Hard to tell, without seeing it in action. I didn’t try to invent a new algorithm, basically what I did was to read the dragon book VERY closely (this stuff is described in about a paragraph of incomprehensibility) and implement what I found there.

If you want my opinion, I think your algorithm might not produce the optimal DFA, though it looks like it won’t induce errors from a cursory glance. I suggest running some more tests. If you take a look at http://regexvisualizer.apphb.com/ and compare the minimized DFA to what your algorithm generate with some more complex samples you should be able to see if there are any differences. The sample shown here is a bit simple, since it finishes generating in just one pass.

What is guaranteed with the algorithm i present is that it will generate the mathematical optimal DFA with the least amount of states. The inefficiencies it contains is that the generation is not as optimal as it could be, though it is quite good. The result is guaranteed to be optimal though.

With these algorithms, they are often from the 60s or 70s, which means that the speed and memory impact was of huge concern to the people at that time. Today it might be possible to cheat a bit with the obscene amount of computing power available and do something simpler code-wise but more expensive in regards to computing power.

I tried to use your regexvisualizer to understand whether my solution produces something closer to the minimized DFA produced by your tool and it seems that my algorithm makes it even smaller. I’m disappointed… Here is the regexp that I tested: (a | b)+ (a | b)*, minimized DFA produced by your tool contains 8 states, in the mean time my algorithm produces DFA that contains only 2 states:

{

“START”: [{

"type": "range",

"from": 97,

"to": 98,

"shift": "1"

}],

“1″: [{

“type”: “range”,

“from”: 97,

“to”: 98,

“shift”: “1″

}, {

“shift”: ["ACCEPTED_TOKEN"]

}]

}

I understand that there is differences in the DFA representation which shows redundant circles on the diagram produced by your tool, but still I see that minimized DFA in your case is more complex than mine…

Remove the spaces, the spaces are significant in a regular expression.
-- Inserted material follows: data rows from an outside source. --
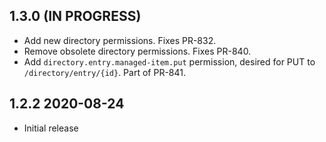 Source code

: ## 1.3.0 (IN PROGRESS)

* Add new directory permissions. Fixes PR-832.
* Remove obsolete directory permissions. Fixes PR-840.
* Add `directory.entry.managed-item.put` permission, desired for PUT to `/directory/entry/{id}`. Part of PR-841.

## 1.2.2 2020-08-24

* Initial release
You’ll see that the it ends up with two states just as you do. (a|b)+(a|b)* is not the same as (a | b)+ (a | b)*

Btw it produces the same result on the last drawing from this post (results in merging s1 + s3 and s2 + s4)

You may like to check for unreachable and dead states also during minimization.

Normally yes, but the method that is used to generate the DFA that is going to be minimized never gives me any unreachable or dead states, so I decided to skip this part of the problem.

Since the DFA always comes from a NFA constructed by thompsons construction from a regular expression which is then converted to a DFA using subset construction you’re not going to see these sort of issues as far as I can tell. I might be wrong though, if there are any examples of a regular expression which generates unreachable states or trap states I would certainly be interested in knowing about it!

I agree, I have the same situation, this algorithm (goto / closure) never produces DFA that has unreachable states.

Answer to your comment about removing the spaces (not sure why Reply button doesn’t appear right there):

You’re absolutely right! The thing is that I’m using my own grammar format which ignores the spaces and forces literals to be enclosed in “…”, that was the thing. Now I see no difference, i. e. DFA minimized using my algorithm is absolutely the same as yours, and it’s a good news of course. The bad thing is that I cannot prove that those are equivalent :(

Grammars are NOT input to DFA recognizers! Grammars are input to DFA generators.

Certainly! Was I unclear anywhere in the post?